> _ABOUT THIS EXERCISE_
Lines below that hold the word "problem" must be copied in full.

> _SOURCE MATERIAL_
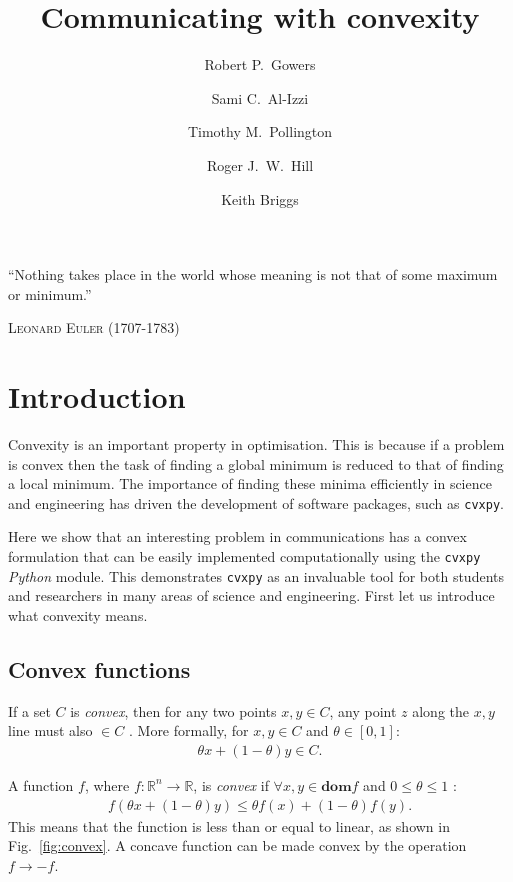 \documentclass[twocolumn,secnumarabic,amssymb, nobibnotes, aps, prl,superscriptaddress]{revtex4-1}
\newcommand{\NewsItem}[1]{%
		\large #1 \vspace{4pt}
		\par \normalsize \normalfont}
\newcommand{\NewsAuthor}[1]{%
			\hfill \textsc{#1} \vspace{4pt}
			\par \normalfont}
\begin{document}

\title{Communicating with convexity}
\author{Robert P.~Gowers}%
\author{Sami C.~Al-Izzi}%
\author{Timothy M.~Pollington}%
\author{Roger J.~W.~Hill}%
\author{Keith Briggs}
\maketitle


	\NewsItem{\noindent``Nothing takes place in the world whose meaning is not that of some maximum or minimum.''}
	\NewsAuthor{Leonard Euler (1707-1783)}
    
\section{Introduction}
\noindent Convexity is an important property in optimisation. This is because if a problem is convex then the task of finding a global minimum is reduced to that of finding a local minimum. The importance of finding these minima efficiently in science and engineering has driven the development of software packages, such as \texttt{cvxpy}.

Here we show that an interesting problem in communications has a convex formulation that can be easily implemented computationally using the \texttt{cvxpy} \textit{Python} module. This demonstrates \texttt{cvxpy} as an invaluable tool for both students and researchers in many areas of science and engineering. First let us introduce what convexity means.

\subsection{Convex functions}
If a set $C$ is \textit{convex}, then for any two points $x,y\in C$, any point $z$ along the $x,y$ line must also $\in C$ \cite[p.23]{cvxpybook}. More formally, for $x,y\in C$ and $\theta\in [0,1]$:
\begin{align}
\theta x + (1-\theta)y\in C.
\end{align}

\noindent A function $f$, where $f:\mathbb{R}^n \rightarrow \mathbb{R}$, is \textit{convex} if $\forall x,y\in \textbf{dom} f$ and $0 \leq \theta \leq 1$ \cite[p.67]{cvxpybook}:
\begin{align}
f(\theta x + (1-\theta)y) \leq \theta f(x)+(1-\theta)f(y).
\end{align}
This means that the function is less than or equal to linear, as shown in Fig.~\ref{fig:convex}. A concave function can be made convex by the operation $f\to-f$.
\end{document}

> _TASK RESULT_
\noindent Convexity is an important property in optimisation. This is because if a problem is convex then the task of finding a global minimum is reduced to that of finding a local minimum. The importance of finding these minima efficiently in science and engineering has driven the development of software packages, such as \texttt{cvxpy}.
Here we show that an interesting problem in communications has a convex formulation that can be easily implemented computationally using the \texttt{cvxpy} \textit{Python} module. This demonstrates \texttt{cvxpy} as an invaluable tool for both students and researchers in many areas of science and engineering. First let us introduce what convexity means.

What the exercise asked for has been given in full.